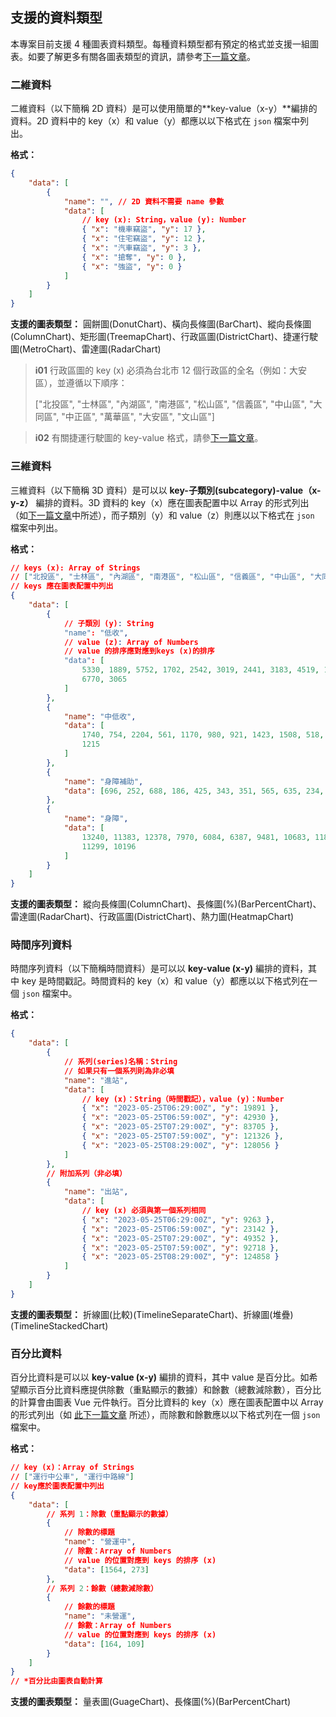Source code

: ## 支援的資料類型

本專案目前支援 4 種圖表資料類型。每種資料類型都有預定的格式並支援一組圖表。如要了解更多有關各圖表類型的資訊，請參考[下一篇文章](/front-end/supported-chart-types)。

### 二維資料

二維資料（以下簡稱 2D 資料）是可以使用簡單的**key-value（x-y）**編排的資料。2D 資料中的 key（x）和 value（y）都應以以下格式在 `json` 檔案中列出。

**格式：**

```json
{
	"data": [
		{
			"name": "", // 2D 資料不需要 name 參數
			"data": [
				// key (x): String，value (y): Number
				{ "x": "機車竊盜", "y": 17 },
				{ "x": "住宅竊盜", "y": 12 },
				{ "x": "汽車竊盜", "y": 3 },
				{ "x": "搶奪", "y": 0 },
				{ "x": "強盜", "y": 0 }
			]
		}
	]
}
```

**支援的圖表類型：** 圓餅圖(DonutChart)、橫向長條圖(BarChart)、縱向長條圖(ColumnChart)、矩形圖(TreemapChart)、行政區圖(DistrictChart)、捷運行駛圖(MetroChart)、雷達圖(RadarChart)

> **i01**
> 行政區圖的 key (x) 必須為台北市 12 個行政區的全名（例如：大安區），並遵循以下順序：
>
> ["北投區", "士林區", "內湖區", "南港區", "松山區", "信義區", "中山區", "大同區", "中正區", "萬華區", "大安區", "文山區"]

> **i02**
> 有關捷運行駛圖的 key-value 格式，請參[下一篇文章](/front-end/supported-chart-types#metro-chart)。

### 三維資料

三維資料（以下簡稱 3D 資料）是可以以 **key-子類別(subcategory)-value（x-y-z）** 編排的資料。3D 資料的 key（x）應在圖表配置中以 Array 的形式列出（如[下一篇文章](/front-end/supported-chart-types#chart-config)中所述），而子類別（y）和 value（z）則應以以下格式在 `json` 檔案中列出。

**格式：**

```json
// keys (x): Array of Strings
// ["北投區", "士林區", "內湖區", "南港區", "松山區", "信義區", "中山區", "大同區", "中正區", "萬華區", "大安區", "文山區"]
// keys 應在圖表配置中列出
{
	"data": [
		{
			// 子類別 (y): String
			"name": "低收",
			// value (z): Array of Numbers
			// value 的排序應對應到keys (x)的排序
			"data": [
				5330, 1889, 5752, 1702, 2542, 3019, 2441, 3183, 4519, 1773,
				6770, 3065
			]
		},
		{
			"name": "中低收",
			"data": [
				1740, 754, 2204, 561, 1170, 980, 921, 1423, 1508, 518, 2540,
				1215
			]
		},
		{
			"name": "身障補助",
			"data": [696, 252, 688, 186, 425, 343, 351, 565, 635, 234, 751, 442]
		},
		{
			"name": "身障",
			"data": [
				13240, 11383, 12378, 7970, 6084, 6387, 9481, 10683, 11800, 6401,
				11299, 10196
			]
		}
	]
}
```

**支援的圖表類型：** 縱向長條圖(ColumnChart)、長條圖(%)(BarPercentChart)、雷達圖(RadarChart)、行政區圖(DistrictChart)、熱力圖(HeatmapChart)

### 時間序列資料

時間序列資料（以下簡稱時間資料）是可以以 **key-value (x-y)** 編排的資料，其中 key 是時間戳記。時間資料的 key（x）和 value（y）都應以以下格式列在一個 `json` 檔案中。

**格式：**

```json
{
	"data": [
		{
			// 系列(series)名稱：String
			// 如果只有一個系列則為非必填
			"name": "進站",
			"data": [
				// key (x)：String（時間戳記），value (y)：Number
				{ "x": "2023-05-25T06:29:00Z", "y": 19891 },
				{ "x": "2023-05-25T06:59:00Z", "y": 42930 },
				{ "x": "2023-05-25T07:29:00Z", "y": 83705 },
				{ "x": "2023-05-25T07:59:00Z", "y": 121326 },
				{ "x": "2023-05-25T08:29:00Z", "y": 128056 }
			]
		},
		// 附加系列（非必填）
		{
			"name": "出站",
			"data": [
				// key (x) 必須與第一個系列相同
				{ "x": "2023-05-25T06:29:00Z", "y": 9263 },
				{ "x": "2023-05-25T06:59:00Z", "y": 23142 },
				{ "x": "2023-05-25T07:29:00Z", "y": 49352 },
				{ "x": "2023-05-25T07:59:00Z", "y": 92718 },
				{ "x": "2023-05-25T08:29:00Z", "y": 124858 }
			]
		}
	]
}
```

**支援的圖表類型：** 折線圖(比較)(TimelineSeparateChart)、折線圖(堆疊)(TimelineStackedChart)

### 百分比資料

百分比資料是可以以 **key-value (x-y)** 編排的資料，其中 value 是百分比。如希望顯示百分比資料應提供除數（重點顯示的數據）和餘數（總數減除數），百分比的計算會由圖表 Vue 元件執行。百分比資料的 key（x）應在圖表配置中以 Array 的形式列出（如 [此下一篇文章](/front-end/supported-chart-types#chart-config) 所述），而除數和餘數應以以下格式列在一個 `json` 檔案中。

**格式：**

```json
// key (x)：Array of Strings
// ["運行中公車", "運行中路線"]
// key應於圖表配置中列出
{
	"data": [
		// 系列 1：除數（重點顯示的數據）
		{
			// 除數的標題
			"name": "營運中",
			// 除數：Array of Numbers
			// value 的位置對應到 keys 的排序 (x)
			"data": [1564, 273]
		},
		// 系列 2：餘數（總數減除數）
		{
			// 餘數的標題
			"name": "未營運",
			// 餘數：Array of Numbers
			// value 的位置對應到 keys 的排序 (x)
			"data": [164, 109]
		}
	]
}
// *百分比由圖表自動計算
```

**支援的圖表類型：** 量表圖(GuageChart)、長條圖(%)(BarPercentChart)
--------------------------------
**Aim of the task**
Your reply is one number: how many lines of the records above contain the word "二維資料".

**Solution to this task**
2